До комментариев призыва «прощать» не доходит: Васька-поваренок разгрохал чашку и был покаран по всей строгости.
Этот эпизод считается суровым обличением крепостничества и лицемерия крепостников.
Собственно, так и есть. Нет никаких оснований предполагать, что г-жа Арсеньева не была крепостницей, не разводила при себе фавориток, вроде описанной Лермонтовым Дарьи, не устраивала взбучку «Васькам» за разбитые чашки и не скупердяйничала насчет сливок.
Саратовские исследователи жизни Лермонтова А. Семченко и П. Фролов в своей книге «Мгновенная вечность» приводят воспоминания потомков крепостных бабушки поэта.
«Нам известно, что в числе самых любимых дворовых слуг Арсеньевой была ее ключница Дарья Григорьевна Соколова (в девичестве Куртина). Эту женщину, лицемерную, корыстную и жестокую, Лермонтов изобразил под ее настоящим именем в драме «Люди и страсти».
Пользуясь душевной благосклонностью госпожи и принимая ее подачки, Дарья, как вспоминали тахранские старожилы, платила ей собачьей преданностью и постоянно притесняла мелкими придирками рядовых дворовых…
Другим был приказчик Степан Матвеев, которого дворовые Арсеньевой пытались даже сжечь вместе с домом…»
Впрочем, прибавляется обыкновенно, не такая уж была ужасная крепостница Елизавета Алексеевна, особенно при сравнении с другими. Была она сурова и строга на вид, но «самым высшим у нее наказанием было для мужчин обритие половины головы бритвой, а для женщины обрезание косы ножницами, что практиковалось не особенно часто, а к розгам она прибегала лишь в самых исключительных случаях…»
В скобках заметим: прелестна эта способность как советских, так и современных интеллигентов воспевать «прелести кнута». Вот и с обритием головы наполовину, и с отрезанием кос — может, оно и не вырванные ноздри с высылкой в Сибирь, не вывернутые на дыбе руки, но все равно — унизительно и страшно. Испробовать на себе — для чистоты эксперимента — и сразу все станет понятно, насколько это «ерунда».

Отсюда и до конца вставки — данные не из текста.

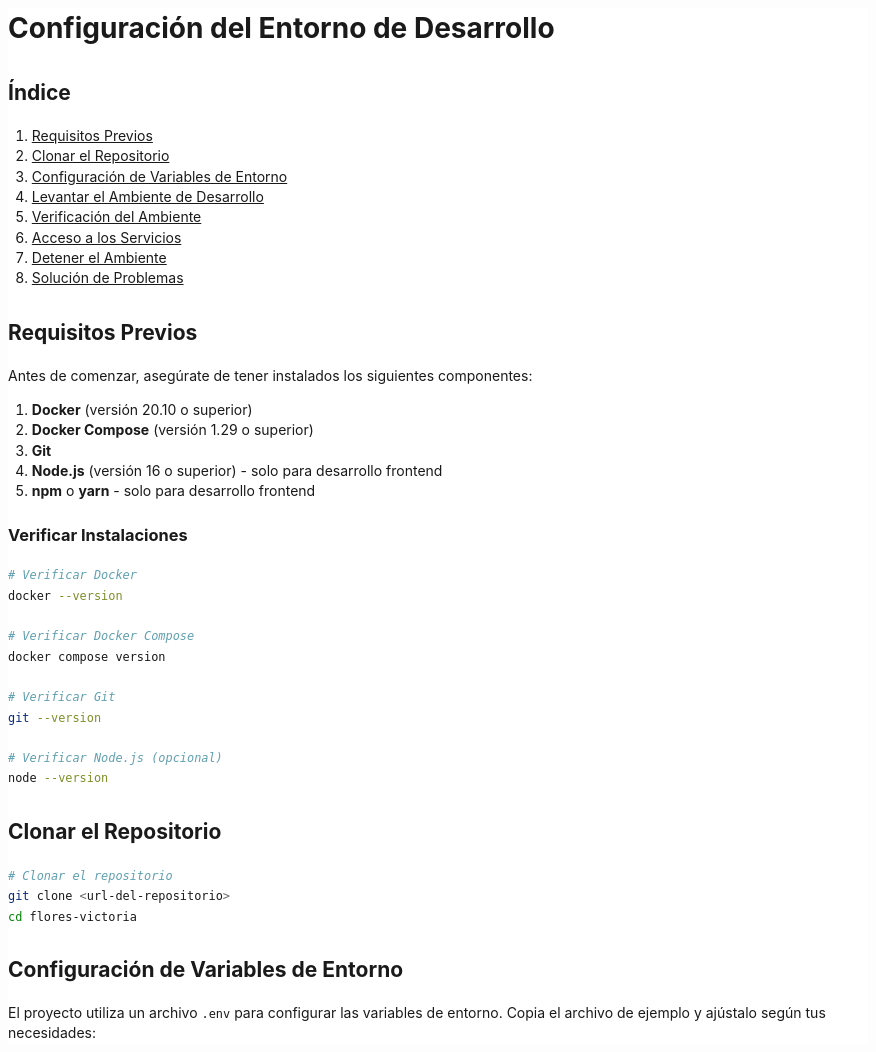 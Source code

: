 # Configuración del Entorno de Desarrollo

## Índice

1. [Requisitos Previos](#requisitos-previos)
2. [Clonar el Repositorio](#clonar-el-repositorio)
3. [Configuración de Variables de Entorno](#configuración-de-variables-de-entorno)
4. [Levantar el Ambiente de Desarrollo](#levantar-el-ambiente-de-desarrollo)
5. [Verificación del Ambiente](#verificación-del-ambiente)
6. [Acceso a los Servicios](#acceso-a-los-servicios)
7. [Detener el Ambiente](#detener-el-ambiente)
8. [Solución de Problemas](#solución-de-problemas)

## Requisitos Previos

Antes de comenzar, asegúrate de tener instalados los siguientes componentes:

1. **Docker** (versión 20.10 o superior)
2. **Docker Compose** (versión 1.29 o superior)
3. **Git**
4. **Node.js** (versión 16 o superior) - solo para desarrollo frontend
5. **npm** o **yarn** - solo para desarrollo frontend

### Verificar Instalaciones

```bash
# Verificar Docker
docker --version

# Verificar Docker Compose
docker compose version

# Verificar Git
git --version

# Verificar Node.js (opcional)
node --version
```

## Clonar el Repositorio

```bash
# Clonar el repositorio
git clone <url-del-repositorio>
cd flores-victoria
```

## Configuración de Variables de Entorno

El proyecto utiliza un archivo `.env` para configurar las variables de entorno. Copia el archivo de
ejemplo y ajústalo según tus necesidades:
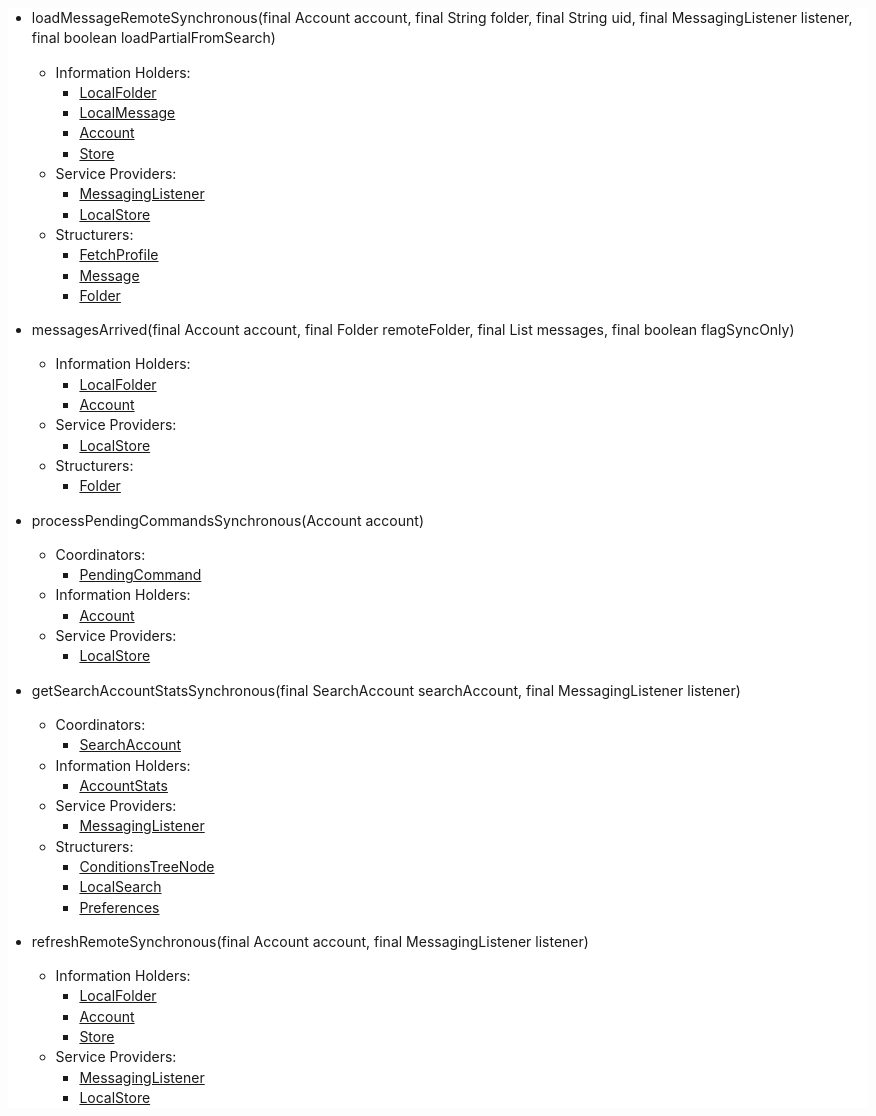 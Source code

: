 * loadMessageRemoteSynchronous(final Account account, final String folder,
            final String uid, final MessagingListener listener, final boolean loadPartialFromSearch)
	* Information Holders: 
		* [LocalFolder](../InformationHolders/LocalFolder.md) 
		* [LocalMessage](../InformationHolders/LocalMessage.md) 
		* [Account](../InformationHolders/Account.md) 
		* [Store](../InformationHolders/Store.md) 
	* Service Providers: 
		* [MessagingListener](../ServiceProviders/MessagingListener.md) 
		* [LocalStore](../ServiceProviders/LocalStore.md) 
	* Structurers: 
		* [FetchProfile](../Structurers/FetchProfile.md) 
		* [Message](../Structurers/Message.md) 
		* [Folder](../Structurers/Folder.md) 

 * messagesArrived(final Account account, final Folder remoteFolder, final List<Message> messages,
            final boolean flagSyncOnly)
	* Information Holders: 
		* [LocalFolder](../InformationHolders/LocalFolder.md) 
		* [Account](../InformationHolders/Account.md) 
	* Service Providers: 
		* [LocalStore](../ServiceProviders/LocalStore.md) 
	* Structurers: 
		* [Folder](../Structurers/Folder.md) 

 * processPendingCommandsSynchronous(Account account)
	* Coordinators: 
		* [PendingCommand](../Coordinators/PendingCommand.md) 
	* Information Holders: 
		* [Account](../InformationHolders/Account.md) 
	* Service Providers: 
		* [LocalStore](../ServiceProviders/LocalStore.md) 

 * getSearchAccountStatsSynchronous(final SearchAccount searchAccount,
            final MessagingListener listener)
	* Coordinators: 
		* [SearchAccount](../Coordinators/SearchAccount.md) 
	* Information Holders: 
		* [AccountStats](../InformationHolders/AccountStats.md) 
	* Service Providers: 
		* [MessagingListener](../ServiceProviders/MessagingListener.md) 
	* Structurers: 
		* [ConditionsTreeNode](../Structurers/ConditionsTreeNode.md) 
		* [LocalSearch](../Structurers/LocalSearch.md) 
		* [Preferences](../Structurers/Preferences.md) 

 * refreshRemoteSynchronous(final Account account, final MessagingListener listener)
	* Information Holders: 
		* [LocalFolder](../InformationHolders/LocalFolder.md) 
		* [Account](../InformationHolders/Account.md) 
		* [Store](../InformationHolders/Store.md) 
	* Service Providers: 
		* [MessagingListener](../ServiceProviders/MessagingListener.md) 
		* [LocalStore](../ServiceProviders/LocalStore.md) 
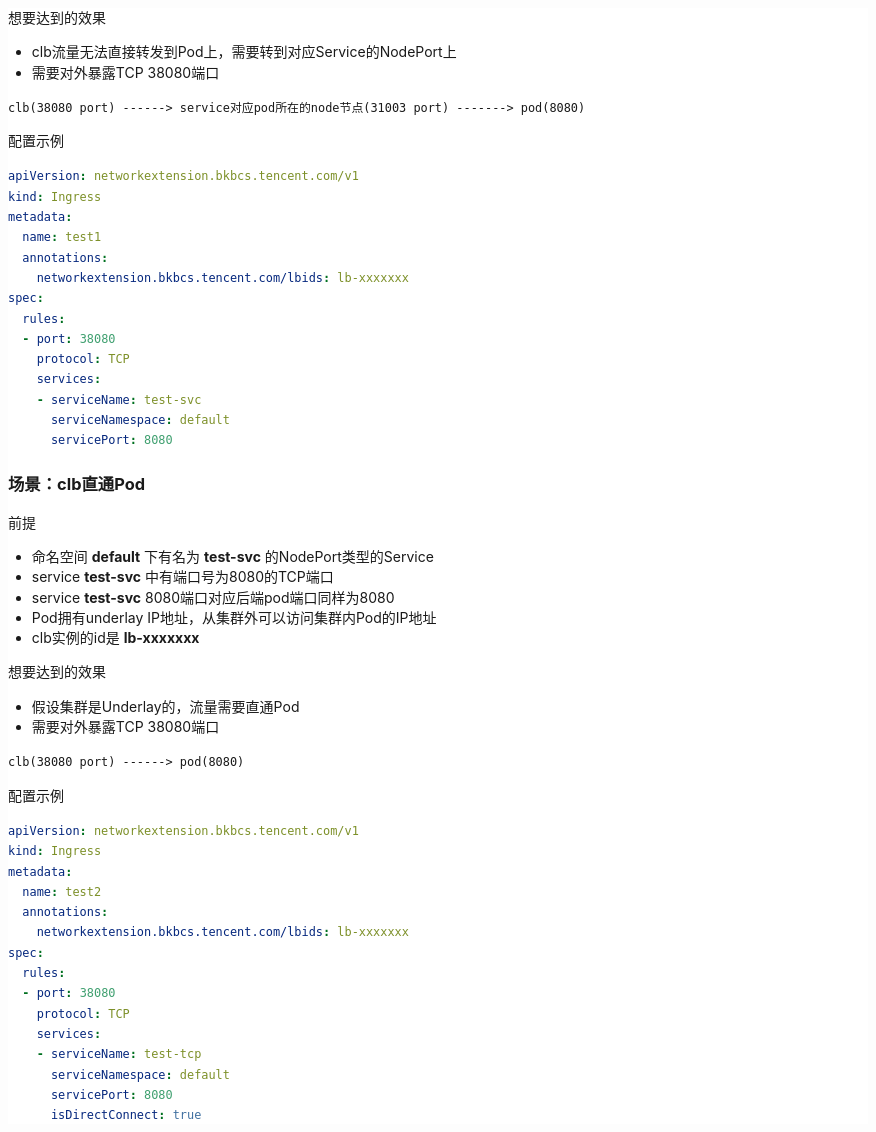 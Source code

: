 想要达到的效果

* clb流量无法直接转发到Pod上，需要转到对应Service的NodePort上
* 需要对外暴露TCP 38080端口

```text
clb(38080 port) ------> service对应pod所在的node节点(31003 port) -------> pod(8080)
```

配置示例

```yaml
apiVersion: networkextension.bkbcs.tencent.com/v1
kind: Ingress
metadata:
  name: test1
  annotations:
    networkextension.bkbcs.tencent.com/lbids: lb-xxxxxxx
spec:
  rules:
  - port: 38080
    protocol: TCP
    services:
    - serviceName: test-svc
      serviceNamespace: default
      servicePort: 8080
```

### 场景：clb直通Pod

前提

* 命名空间 **default** 下有名为 **test-svc** 的NodePort类型的Service
* service **test-svc** 中有端口号为8080的TCP端口
* service **test-svc** 8080端口对应后端pod端口同样为8080
* Pod拥有underlay IP地址，从集群外可以访问集群内Pod的IP地址
* clb实例的id是 **lb-xxxxxxx**

想要达到的效果

* 假设集群是Underlay的，流量需要直通Pod
* 需要对外暴露TCP 38080端口

```text
clb(38080 port) ------> pod(8080)
```

配置示例

```yaml
apiVersion: networkextension.bkbcs.tencent.com/v1
kind: Ingress
metadata:
  name: test2
  annotations:
    networkextension.bkbcs.tencent.com/lbids: lb-xxxxxxx
spec:
  rules:
  - port: 38080
    protocol: TCP
    services:
    - serviceName: test-tcp
      serviceNamespace: default
      servicePort: 8080
      isDirectConnect: true
```
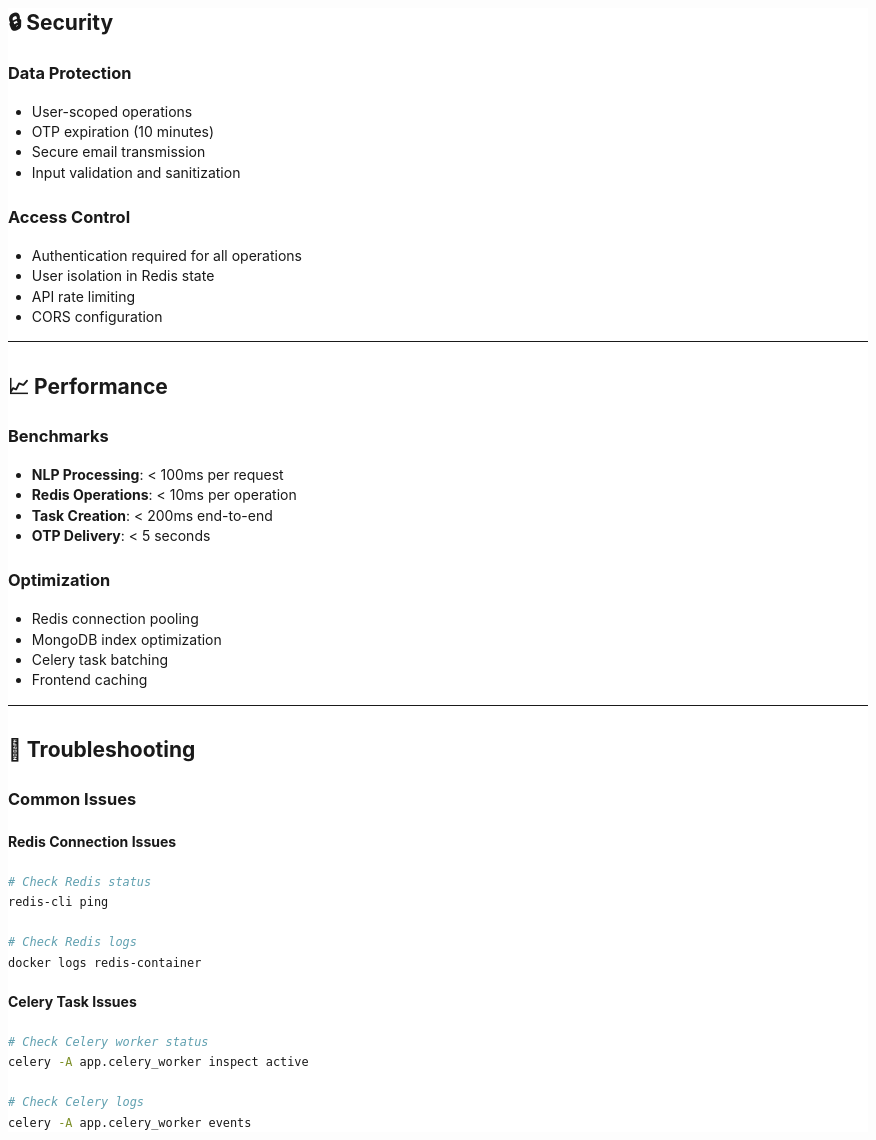 ## 🔒 **Security**

### **Data Protection**
- User-scoped operations
- OTP expiration (10 minutes)
- Secure email transmission
- Input validation and sanitization

### **Access Control**
- Authentication required for all operations
- User isolation in Redis state
- API rate limiting
- CORS configuration

---

## 📈 **Performance**

### **Benchmarks**
- **NLP Processing**: < 100ms per request
- **Redis Operations**: < 10ms per operation
- **Task Creation**: < 200ms end-to-end
- **OTP Delivery**: < 5 seconds

### **Optimization**
- Redis connection pooling
- MongoDB index optimization
- Celery task batching
- Frontend caching

---

## 🐛 **Troubleshooting**

### **Common Issues**

#### **Redis Connection Issues**
```bash
# Check Redis status
redis-cli ping

# Check Redis logs
docker logs redis-container
```

#### **Celery Task Issues**
```bash
# Check Celery worker status
celery -A app.celery_worker inspect active

# Check Celery logs
celery -A app.celery_worker events
```

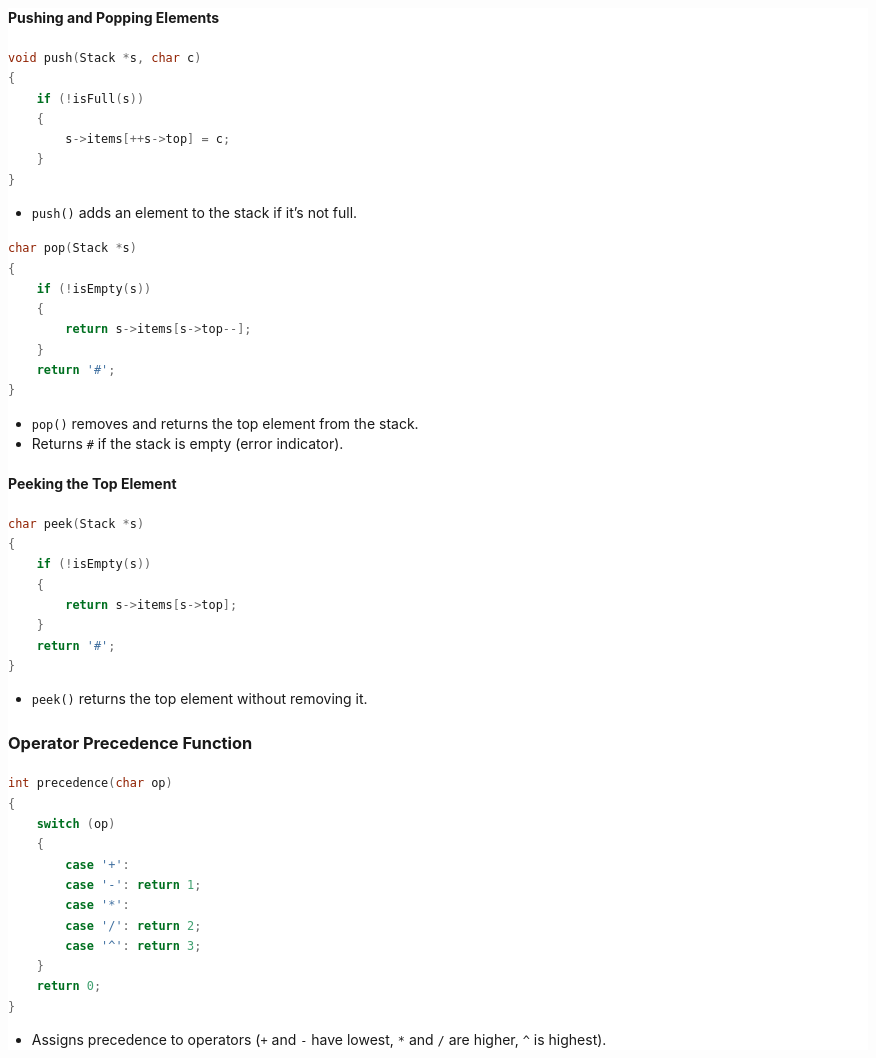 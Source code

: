 #### Pushing and Popping Elements
```c
void push(Stack *s, char c)
{
    if (!isFull(s))
    {
        s->items[++s->top] = c;
    }
}
```
- `push()` adds an element to the stack if it’s not full.

```c
char pop(Stack *s)
{
    if (!isEmpty(s))
    {
        return s->items[s->top--];
    }
    return '#';
}
```
- `pop()` removes and returns the top element from the stack.
- Returns `#` if the stack is empty (error indicator).

#### Peeking the Top Element
```c
char peek(Stack *s)
{
    if (!isEmpty(s))
    {
        return s->items[s->top];
    }
    return '#';
}
```
- `peek()` returns the top element without removing it.

### Operator Precedence Function
```c
int precedence(char op)
{
    switch (op)
    {
        case '+':
        case '-': return 1;
        case '*':
        case '/': return 2;
        case '^': return 3;
    }
    return 0;
}
```
- Assigns precedence to operators (`+` and `-` have lowest, `*` and `/` are higher, `^` is highest).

А вот другой пример из той же книги — «Мгновенная вечность»:
«Весьма показательна роль бабушки Лермонтова в составлении крестьянских брачных пар в Тарханах. В этом нам могут помочь старые метрические и исповедальные книги, содержащие записи о рождаемости, смертности и бракосочетаниях прихожан… Так, в «Метрической книге бывших у исповеди в 1810–1827 годах», на странице, заполненной в 1825 году, читаем: «Олимп Осипов — 40 лет, у него дети: Иван — 19 лет, Марфа — 14 лет, Яков — 9 лет, Михаил — 5 лет.
У Ивана жена Наталья Арефьева — 13 лет»… Пелагею Федорову повели под венец в 13-летнем возрасте; судьбы Елизаветы Степановой и Степаниды Ивановой оказались еще суровей: первая в 15 лет, а вторая в 14 были уже солдатки».
Не исключено, что юноша Лермонтов отчетливо видел эти черты в своей бабке и не считал возможным закрывать на них глаза. Но, как говорится, любил он Елизавету Алексеевну не за это.
В уже цитировавшихся заметках художника М. Е. Меликова говорится: «Арсеньева была женщина деспотичного, непреклонного характера, привыкшая повелевать… она происходила из старинного дворянского рода и представляла из себя типичную личность помещицы старого закала, любившей при том высказать всякому в лицо правду, хотя бы самую горькую».
Ему вторит Н. М. Лонгинов: «Как теперь смотрю на ее высокую, прямую фигуру, опирающуюся слегка на трость, и слышу ее неторопливую, внятную речь, в которой заключалось всегда что-нибудь занимательное».